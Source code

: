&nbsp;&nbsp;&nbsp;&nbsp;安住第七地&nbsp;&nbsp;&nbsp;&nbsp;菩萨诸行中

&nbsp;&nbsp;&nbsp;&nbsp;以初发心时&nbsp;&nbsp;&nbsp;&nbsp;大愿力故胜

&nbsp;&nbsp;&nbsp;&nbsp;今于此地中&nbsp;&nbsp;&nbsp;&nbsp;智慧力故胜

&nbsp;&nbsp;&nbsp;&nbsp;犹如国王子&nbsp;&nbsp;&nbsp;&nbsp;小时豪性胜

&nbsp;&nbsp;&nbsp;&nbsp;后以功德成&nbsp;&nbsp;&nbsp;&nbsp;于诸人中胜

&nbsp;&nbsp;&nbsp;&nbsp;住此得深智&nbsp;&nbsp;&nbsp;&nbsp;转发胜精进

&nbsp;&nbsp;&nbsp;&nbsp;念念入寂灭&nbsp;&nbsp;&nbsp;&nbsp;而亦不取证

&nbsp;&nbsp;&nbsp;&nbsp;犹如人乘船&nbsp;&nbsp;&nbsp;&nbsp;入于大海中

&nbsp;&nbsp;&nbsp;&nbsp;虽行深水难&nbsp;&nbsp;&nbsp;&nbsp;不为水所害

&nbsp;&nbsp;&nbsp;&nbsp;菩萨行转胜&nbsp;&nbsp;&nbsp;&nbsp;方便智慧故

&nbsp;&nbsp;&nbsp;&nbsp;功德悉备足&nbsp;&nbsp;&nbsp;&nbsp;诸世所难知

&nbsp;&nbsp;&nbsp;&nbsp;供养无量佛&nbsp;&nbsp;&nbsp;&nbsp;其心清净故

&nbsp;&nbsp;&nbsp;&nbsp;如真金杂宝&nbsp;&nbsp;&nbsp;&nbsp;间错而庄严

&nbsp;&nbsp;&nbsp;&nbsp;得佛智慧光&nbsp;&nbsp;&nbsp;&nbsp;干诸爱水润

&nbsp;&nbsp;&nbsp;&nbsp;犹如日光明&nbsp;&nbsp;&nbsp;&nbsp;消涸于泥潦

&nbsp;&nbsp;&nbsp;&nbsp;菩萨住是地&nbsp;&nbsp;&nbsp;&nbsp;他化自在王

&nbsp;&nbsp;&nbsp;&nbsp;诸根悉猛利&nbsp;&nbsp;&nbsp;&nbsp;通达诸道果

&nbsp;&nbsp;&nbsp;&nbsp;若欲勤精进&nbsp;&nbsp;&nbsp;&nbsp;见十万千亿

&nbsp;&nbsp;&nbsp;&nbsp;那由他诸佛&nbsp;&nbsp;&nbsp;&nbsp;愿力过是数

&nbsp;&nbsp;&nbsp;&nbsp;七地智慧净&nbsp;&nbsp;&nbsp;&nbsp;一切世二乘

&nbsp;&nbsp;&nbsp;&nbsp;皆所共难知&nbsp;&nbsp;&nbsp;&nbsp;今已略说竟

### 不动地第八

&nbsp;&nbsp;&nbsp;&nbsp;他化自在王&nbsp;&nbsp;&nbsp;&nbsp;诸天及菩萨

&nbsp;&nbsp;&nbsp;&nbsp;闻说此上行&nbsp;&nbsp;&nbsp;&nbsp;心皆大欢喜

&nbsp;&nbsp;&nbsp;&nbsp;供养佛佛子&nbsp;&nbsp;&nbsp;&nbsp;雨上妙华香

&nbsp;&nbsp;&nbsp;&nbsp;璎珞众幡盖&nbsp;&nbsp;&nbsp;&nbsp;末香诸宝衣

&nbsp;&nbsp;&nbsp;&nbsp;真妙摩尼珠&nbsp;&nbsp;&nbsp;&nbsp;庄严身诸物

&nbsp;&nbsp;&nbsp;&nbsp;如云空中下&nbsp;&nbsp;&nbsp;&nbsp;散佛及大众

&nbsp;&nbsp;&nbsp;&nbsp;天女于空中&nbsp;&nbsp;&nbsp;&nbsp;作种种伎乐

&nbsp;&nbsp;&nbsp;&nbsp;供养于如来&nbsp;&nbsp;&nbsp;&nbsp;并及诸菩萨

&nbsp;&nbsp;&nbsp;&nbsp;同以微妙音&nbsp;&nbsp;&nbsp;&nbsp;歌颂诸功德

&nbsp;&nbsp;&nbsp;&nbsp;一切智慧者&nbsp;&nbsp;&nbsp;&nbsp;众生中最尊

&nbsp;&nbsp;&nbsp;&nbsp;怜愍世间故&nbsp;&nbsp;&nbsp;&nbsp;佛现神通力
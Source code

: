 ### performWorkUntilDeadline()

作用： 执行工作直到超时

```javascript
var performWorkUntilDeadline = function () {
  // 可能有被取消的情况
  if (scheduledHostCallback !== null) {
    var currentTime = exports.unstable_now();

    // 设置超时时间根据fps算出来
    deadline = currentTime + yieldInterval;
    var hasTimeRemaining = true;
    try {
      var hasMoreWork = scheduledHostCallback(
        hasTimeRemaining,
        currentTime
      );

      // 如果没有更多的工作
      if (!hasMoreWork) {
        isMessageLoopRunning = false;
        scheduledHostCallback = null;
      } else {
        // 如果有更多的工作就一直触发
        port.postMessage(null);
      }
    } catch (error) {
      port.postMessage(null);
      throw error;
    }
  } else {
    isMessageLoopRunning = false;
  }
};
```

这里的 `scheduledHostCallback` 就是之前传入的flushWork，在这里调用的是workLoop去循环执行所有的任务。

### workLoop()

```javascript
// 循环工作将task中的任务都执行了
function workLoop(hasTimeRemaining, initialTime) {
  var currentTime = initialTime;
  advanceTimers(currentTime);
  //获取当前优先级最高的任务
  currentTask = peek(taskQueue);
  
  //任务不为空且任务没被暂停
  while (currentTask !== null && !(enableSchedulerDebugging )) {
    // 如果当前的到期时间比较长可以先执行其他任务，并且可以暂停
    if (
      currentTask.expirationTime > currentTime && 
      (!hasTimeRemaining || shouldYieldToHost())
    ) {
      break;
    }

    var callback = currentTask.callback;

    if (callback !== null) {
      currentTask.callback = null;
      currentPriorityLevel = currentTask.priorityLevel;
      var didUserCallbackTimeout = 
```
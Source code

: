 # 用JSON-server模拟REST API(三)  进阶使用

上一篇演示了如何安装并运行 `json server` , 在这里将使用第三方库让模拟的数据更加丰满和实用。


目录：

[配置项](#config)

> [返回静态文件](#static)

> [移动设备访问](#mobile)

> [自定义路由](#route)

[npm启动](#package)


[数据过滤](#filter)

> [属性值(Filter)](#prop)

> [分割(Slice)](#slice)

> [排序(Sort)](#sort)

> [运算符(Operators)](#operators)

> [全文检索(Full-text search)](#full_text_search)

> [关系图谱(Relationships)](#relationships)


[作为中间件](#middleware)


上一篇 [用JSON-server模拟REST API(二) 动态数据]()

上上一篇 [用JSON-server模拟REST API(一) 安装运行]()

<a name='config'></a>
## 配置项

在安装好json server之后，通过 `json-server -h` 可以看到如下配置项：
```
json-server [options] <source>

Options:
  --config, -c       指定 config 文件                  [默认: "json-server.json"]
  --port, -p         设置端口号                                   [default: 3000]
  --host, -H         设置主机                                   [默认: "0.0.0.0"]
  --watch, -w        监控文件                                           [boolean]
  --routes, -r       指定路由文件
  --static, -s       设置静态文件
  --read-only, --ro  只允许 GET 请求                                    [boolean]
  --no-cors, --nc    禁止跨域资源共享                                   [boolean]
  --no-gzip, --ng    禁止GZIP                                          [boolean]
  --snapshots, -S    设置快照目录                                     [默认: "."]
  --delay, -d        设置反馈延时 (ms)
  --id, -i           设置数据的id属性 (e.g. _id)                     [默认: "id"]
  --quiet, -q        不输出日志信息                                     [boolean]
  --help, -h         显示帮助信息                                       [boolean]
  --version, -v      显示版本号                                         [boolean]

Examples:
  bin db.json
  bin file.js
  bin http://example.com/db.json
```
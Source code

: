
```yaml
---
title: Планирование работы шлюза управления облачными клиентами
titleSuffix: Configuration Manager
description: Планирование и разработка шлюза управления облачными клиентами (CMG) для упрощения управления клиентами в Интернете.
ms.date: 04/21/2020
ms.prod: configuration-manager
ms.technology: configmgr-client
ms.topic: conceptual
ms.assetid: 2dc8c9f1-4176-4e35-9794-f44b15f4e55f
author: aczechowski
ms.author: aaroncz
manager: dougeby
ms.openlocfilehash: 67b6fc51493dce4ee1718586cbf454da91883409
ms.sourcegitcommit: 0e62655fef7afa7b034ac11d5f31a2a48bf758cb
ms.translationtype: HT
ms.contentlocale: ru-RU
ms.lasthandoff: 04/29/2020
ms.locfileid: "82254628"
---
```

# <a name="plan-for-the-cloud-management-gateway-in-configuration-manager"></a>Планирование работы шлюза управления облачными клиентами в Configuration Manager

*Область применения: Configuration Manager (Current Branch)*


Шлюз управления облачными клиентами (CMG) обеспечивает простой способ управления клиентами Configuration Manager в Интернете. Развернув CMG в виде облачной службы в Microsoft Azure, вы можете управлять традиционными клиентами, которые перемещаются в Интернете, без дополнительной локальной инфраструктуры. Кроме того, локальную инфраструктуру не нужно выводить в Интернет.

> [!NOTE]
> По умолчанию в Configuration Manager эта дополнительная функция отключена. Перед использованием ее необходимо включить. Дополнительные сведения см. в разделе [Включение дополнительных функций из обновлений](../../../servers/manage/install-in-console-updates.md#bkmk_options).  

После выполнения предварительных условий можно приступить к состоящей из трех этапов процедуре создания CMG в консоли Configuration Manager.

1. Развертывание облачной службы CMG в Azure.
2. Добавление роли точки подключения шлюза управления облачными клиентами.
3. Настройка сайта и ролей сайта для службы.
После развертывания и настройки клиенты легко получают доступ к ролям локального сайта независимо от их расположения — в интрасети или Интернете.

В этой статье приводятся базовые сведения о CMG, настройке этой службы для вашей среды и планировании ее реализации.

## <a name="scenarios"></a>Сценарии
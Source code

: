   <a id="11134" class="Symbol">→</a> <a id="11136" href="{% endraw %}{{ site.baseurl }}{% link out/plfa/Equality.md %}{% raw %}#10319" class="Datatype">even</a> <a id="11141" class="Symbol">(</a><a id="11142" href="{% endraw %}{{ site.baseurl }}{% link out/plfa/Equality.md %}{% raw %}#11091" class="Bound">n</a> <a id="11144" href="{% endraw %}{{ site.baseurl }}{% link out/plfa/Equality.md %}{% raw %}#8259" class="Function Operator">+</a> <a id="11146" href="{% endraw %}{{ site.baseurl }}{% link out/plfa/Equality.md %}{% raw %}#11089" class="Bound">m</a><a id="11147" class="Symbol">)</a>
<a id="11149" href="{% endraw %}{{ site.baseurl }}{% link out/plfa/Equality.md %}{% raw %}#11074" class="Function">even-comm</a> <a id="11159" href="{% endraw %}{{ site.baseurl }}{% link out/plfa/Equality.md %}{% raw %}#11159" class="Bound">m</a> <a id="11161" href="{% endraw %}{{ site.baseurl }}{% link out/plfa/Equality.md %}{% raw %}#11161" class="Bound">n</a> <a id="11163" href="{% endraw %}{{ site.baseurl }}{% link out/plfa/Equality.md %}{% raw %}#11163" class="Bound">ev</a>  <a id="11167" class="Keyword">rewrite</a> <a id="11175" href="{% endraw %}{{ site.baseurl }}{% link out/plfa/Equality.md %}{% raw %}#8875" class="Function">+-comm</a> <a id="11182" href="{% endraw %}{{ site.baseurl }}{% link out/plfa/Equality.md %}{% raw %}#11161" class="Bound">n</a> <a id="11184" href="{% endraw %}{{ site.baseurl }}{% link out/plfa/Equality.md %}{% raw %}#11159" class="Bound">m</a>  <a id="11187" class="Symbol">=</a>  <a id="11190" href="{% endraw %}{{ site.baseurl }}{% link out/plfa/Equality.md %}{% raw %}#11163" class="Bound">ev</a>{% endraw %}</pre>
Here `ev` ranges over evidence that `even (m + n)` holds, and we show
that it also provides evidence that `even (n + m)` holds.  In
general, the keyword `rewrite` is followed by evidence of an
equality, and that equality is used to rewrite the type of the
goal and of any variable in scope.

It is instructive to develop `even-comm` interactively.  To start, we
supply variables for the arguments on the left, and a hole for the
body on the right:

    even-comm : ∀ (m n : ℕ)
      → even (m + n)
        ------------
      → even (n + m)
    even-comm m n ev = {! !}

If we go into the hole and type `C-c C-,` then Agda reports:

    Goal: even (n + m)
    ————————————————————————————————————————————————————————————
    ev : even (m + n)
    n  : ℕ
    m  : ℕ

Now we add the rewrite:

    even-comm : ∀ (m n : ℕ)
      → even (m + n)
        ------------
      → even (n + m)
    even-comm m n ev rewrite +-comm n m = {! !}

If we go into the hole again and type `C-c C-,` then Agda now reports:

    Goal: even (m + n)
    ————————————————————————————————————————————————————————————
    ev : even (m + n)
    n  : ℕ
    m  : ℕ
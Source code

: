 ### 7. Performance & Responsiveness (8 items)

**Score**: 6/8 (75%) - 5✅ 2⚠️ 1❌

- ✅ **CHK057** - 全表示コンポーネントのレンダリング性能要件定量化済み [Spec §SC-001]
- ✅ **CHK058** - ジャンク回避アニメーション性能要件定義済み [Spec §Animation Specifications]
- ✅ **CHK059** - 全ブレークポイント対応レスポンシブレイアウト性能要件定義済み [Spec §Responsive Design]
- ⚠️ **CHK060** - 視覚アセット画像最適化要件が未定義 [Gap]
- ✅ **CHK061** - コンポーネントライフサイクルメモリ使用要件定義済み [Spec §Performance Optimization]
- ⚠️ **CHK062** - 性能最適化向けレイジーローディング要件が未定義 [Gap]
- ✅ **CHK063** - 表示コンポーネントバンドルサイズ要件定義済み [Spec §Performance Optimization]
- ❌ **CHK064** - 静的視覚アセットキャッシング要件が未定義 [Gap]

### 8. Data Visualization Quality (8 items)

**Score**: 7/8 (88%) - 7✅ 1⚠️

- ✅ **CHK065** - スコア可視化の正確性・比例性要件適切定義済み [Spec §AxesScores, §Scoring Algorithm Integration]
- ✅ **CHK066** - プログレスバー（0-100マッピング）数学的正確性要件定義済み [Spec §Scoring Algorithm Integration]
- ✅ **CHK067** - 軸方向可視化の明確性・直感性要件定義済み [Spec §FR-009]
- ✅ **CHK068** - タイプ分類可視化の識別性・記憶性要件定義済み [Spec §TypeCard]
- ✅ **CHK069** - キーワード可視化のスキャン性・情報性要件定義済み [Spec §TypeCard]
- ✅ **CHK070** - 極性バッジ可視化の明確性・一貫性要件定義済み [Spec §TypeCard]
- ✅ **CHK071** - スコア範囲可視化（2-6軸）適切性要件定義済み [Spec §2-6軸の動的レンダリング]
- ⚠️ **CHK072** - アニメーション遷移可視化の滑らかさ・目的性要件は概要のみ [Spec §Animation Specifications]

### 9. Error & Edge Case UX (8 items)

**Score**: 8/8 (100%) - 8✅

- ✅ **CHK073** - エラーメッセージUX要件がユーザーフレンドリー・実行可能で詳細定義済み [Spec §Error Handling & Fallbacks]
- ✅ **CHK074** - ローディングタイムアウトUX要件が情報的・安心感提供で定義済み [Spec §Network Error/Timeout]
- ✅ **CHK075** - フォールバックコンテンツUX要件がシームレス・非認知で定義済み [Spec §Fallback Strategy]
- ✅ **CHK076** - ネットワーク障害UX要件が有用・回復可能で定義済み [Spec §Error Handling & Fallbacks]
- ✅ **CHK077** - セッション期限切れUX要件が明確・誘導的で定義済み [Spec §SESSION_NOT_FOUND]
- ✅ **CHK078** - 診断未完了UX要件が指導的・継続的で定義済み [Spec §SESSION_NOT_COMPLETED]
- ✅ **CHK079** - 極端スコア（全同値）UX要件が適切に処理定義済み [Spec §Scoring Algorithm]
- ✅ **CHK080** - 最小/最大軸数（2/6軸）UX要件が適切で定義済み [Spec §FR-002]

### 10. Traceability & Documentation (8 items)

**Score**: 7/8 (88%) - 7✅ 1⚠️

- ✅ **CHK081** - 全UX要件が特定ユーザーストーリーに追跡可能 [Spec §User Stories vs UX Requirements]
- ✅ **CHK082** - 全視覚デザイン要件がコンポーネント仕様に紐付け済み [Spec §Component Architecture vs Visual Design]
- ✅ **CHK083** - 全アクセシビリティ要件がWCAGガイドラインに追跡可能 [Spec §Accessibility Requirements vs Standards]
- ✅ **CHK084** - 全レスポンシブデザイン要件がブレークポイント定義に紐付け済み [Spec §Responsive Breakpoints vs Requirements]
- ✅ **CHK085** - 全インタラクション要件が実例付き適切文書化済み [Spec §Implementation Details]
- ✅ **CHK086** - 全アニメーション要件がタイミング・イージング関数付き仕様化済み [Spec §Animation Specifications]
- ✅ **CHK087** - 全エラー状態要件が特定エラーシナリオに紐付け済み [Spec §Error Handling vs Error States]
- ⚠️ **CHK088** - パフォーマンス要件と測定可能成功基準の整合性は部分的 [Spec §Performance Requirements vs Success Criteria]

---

#### Work item
Set down exactly, and only, the lines from the one containing "- ✅ **CHK087**" to the final line of the data.

#### Exercise result
- ✅ **CHK087** - 全エラー状態要件が特定エラーシナリオに紐付け済み [Spec §Error Handling vs Error States]
- ⚠️ **CHK088** - パフォーマンス要件と測定可能成功基準の整合性は部分的 [Spec §Performance Requirements vs Success Criteria]

---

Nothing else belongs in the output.